What to work on: Repeat the data exactly, please; no pictures belong in the copy.

[Opening Available data section]

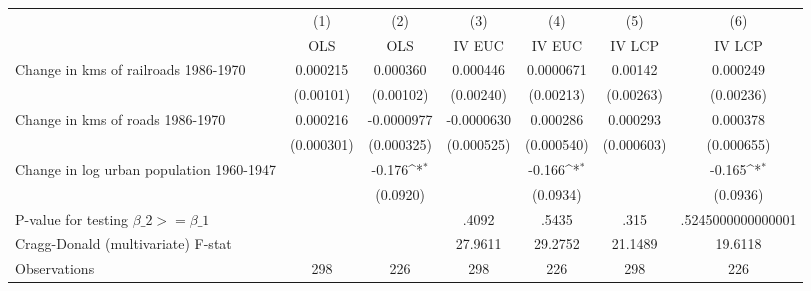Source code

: {
\def\sym#1{\ifmmode^{#1}\else\(^{#1}\)\fi}
\begin{tabular}{l*{6}{c}}
\hline\hline
                &\multicolumn{1}{c}{(1)}&\multicolumn{1}{c}{(2)}&\multicolumn{1}{c}{(3)}&\multicolumn{1}{c}{(4)}&\multicolumn{1}{c}{(5)}&\multicolumn{1}{c}{(6)}\\
                &\multicolumn{1}{c}{OLS}&\multicolumn{1}{c}{OLS}&\multicolumn{1}{c}{IV EUC}&\multicolumn{1}{c}{IV EUC}&\multicolumn{1}{c}{IV LCP}&\multicolumn{1}{c}{IV LCP}\\
\hline
Change in kms of railroads 1986-1970& 0.000215         & 0.000360         & 0.000446         &0.0000671         &  0.00142         & 0.000249         \\
                &(0.00101)         &(0.00102)         &(0.00240)         &(0.00213)         &(0.00263)         &(0.00236)         \\
[1em]
Change in kms of roads 1986-1970& 0.000216         &-0.0000977         &-0.0000630         & 0.000286         & 0.000293         & 0.000378         \\
                &(0.000301)         &(0.000325)         &(0.000525)         &(0.000540)         &(0.000603)         &(0.000655)         \\
[1em]
Change in log urban population 1960-1947&                  &   -0.176\sym{*}  &                  &   -0.166\sym{*}  &                  &   -0.165\sym{*}  \\
                &                  & (0.0920)         &                  & (0.0934)         &                  & (0.0936)         \\
\hline
P-value for testing $\beta\_{2} >= \beta\_{1}$&                  &                  &    .4092         &    .5435         &     .315         &.5245000000000001         \\
Cragg-Donald (multivariate) F-stat&                  &                  &  27.9611         &  29.2752         &  21.1489         &  19.6118         \\
Observations    &      298         &      226         &      298         &      226         &      298         &      226         \\
\hline\hline
\end{tabular}
}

[Closing Available data section]

Response area:
Source code

: {
\def\sym#1{\ifmmode^{#1}\else\(^{#1}\)\fi}
\begin{tabular}{l*{6}{c}}
\hline\hline
                &\multicolumn{1}{c}{(1)}&\multicolumn{1}{c}{(2)}&\multicolumn{1}{c}{(3)}&\multicolumn{1}{c}{(4)}&\multicolumn{1}{c}{(5)}&\multicolumn{1}{c}{(6)}\\
                &\multicolumn{1}{c}{OLS}&\multicolumn{1}{c}{OLS}&\multicolumn{1}{c}{IV EUC}&\multicolumn{1}{c}{IV EUC}&\multicolumn{1}{c}{IV LCP}&\multicolumn{1}{c}{IV LCP}\\
\hline
Change in kms of railroads 1986-1970& 0.000215         & 0.000360         & 0.000446         &0.0000671         &  0.00142         & 0.000249         \\
                &(0.00101)         &(0.00102)         &(0.00240)         &(0.00213)         &(0.00263)         &(0.00236)         \\
[1em]
Change in kms of roads 1986-1970& 0.000216         &-0.0000977         &-0.0000630         & 0.000286         & 0.000293         & 0.000378         \\
                &(0.000301)         &(0.000325)         &(0.000525)         &(0.000540)         &(0.000603)         &(0.000655)         \\
[1em]
Change in log urban population 1960-1947&                  &   -0.176\sym{*}  &                  &   -0.166\sym{*}  &                  &   -0.165\sym{*}  \\
                &                  & (0.0920)         &                  & (0.0934)         &                  & (0.0936)         \\
\hline
P-value for testing $\beta\_{2} >= \beta\_{1}$&                  &                  &    .4092         &    .5435         &     .315         &.5245000000000001         \\
Cragg-Donald (multivariate) F-stat&                  &                  &  27.9611         &  29.2752         &  21.1489         &  19.6118         \\
Observations    &      298         &      226         &      298         &      226         &      298         &      226         \\
\hline\hline
\end{tabular}
}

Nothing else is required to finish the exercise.